An ally of Moscow, Tehran has never condemned the Russian invasion of Ukraine and has even justified it as a response to US and NATO "expansionist policies."
Earlier this month, Iran said its military experts sat down with their Ukrainian counterparts who they claimed had failed to provide evidence of Russia's use of Iranian drones in the war.
The White House has maintained that Iran has continued to provide drones since the start of the war.
The Islamic Republic claims that its military cooperation with the Russian Federation was in place before the outbreak of the ongoing conflict. And in line with that, Iran's Foreign Minister Hossein Amir-Abdollahian has confirmed that some drones have been shipped to Russia, but before the war, a statement not bought by Ukrainian officials.

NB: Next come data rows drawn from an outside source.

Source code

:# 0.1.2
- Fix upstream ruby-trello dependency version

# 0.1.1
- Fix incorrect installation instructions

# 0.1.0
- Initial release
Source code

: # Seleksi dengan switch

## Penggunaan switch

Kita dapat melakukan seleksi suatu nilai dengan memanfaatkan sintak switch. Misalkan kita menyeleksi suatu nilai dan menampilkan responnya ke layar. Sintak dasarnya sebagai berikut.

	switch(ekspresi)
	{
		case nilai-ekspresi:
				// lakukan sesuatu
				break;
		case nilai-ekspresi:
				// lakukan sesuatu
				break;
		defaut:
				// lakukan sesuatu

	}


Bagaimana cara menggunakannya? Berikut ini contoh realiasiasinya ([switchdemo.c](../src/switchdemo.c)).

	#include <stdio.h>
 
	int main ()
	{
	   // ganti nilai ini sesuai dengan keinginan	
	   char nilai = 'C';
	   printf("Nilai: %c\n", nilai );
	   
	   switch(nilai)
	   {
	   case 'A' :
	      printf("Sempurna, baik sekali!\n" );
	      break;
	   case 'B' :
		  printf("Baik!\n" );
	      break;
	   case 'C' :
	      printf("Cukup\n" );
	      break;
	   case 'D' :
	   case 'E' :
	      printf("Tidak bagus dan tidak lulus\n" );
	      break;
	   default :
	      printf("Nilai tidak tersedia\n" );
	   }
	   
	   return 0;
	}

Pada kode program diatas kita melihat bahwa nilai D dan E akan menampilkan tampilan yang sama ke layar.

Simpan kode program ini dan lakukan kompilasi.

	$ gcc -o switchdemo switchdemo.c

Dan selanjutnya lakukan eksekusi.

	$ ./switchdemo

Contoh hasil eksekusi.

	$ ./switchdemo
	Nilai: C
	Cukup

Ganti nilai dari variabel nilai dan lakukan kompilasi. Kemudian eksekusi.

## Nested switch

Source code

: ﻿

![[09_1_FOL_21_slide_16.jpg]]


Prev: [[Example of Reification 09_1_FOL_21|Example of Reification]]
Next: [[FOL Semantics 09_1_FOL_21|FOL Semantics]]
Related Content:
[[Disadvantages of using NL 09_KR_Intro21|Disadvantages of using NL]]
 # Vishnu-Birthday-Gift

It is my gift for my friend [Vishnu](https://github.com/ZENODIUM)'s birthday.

Iranian authorities have also been unsettled by Ukraine's affinity with the West. Iran has over the course of the war repeatedly aired and published content suggesting Zelenskyy's imprudence in his reliance on the West and his calls for aid from Western allies. In an article only a few days into the war, a state TV website said Zelenskyy had fallen to Western "provocations" and that Ukraine will never be what it was pre-war because Zelenskyy had "blindly trusted the West."
A similar assertion was repeated by the Iranian spokesman. "Mr. Zelenskyy should better learn a lesson from the fate of other world leaders who have invested hope on America's support," Kanani declared, concluding his statement against the Ukrainian president.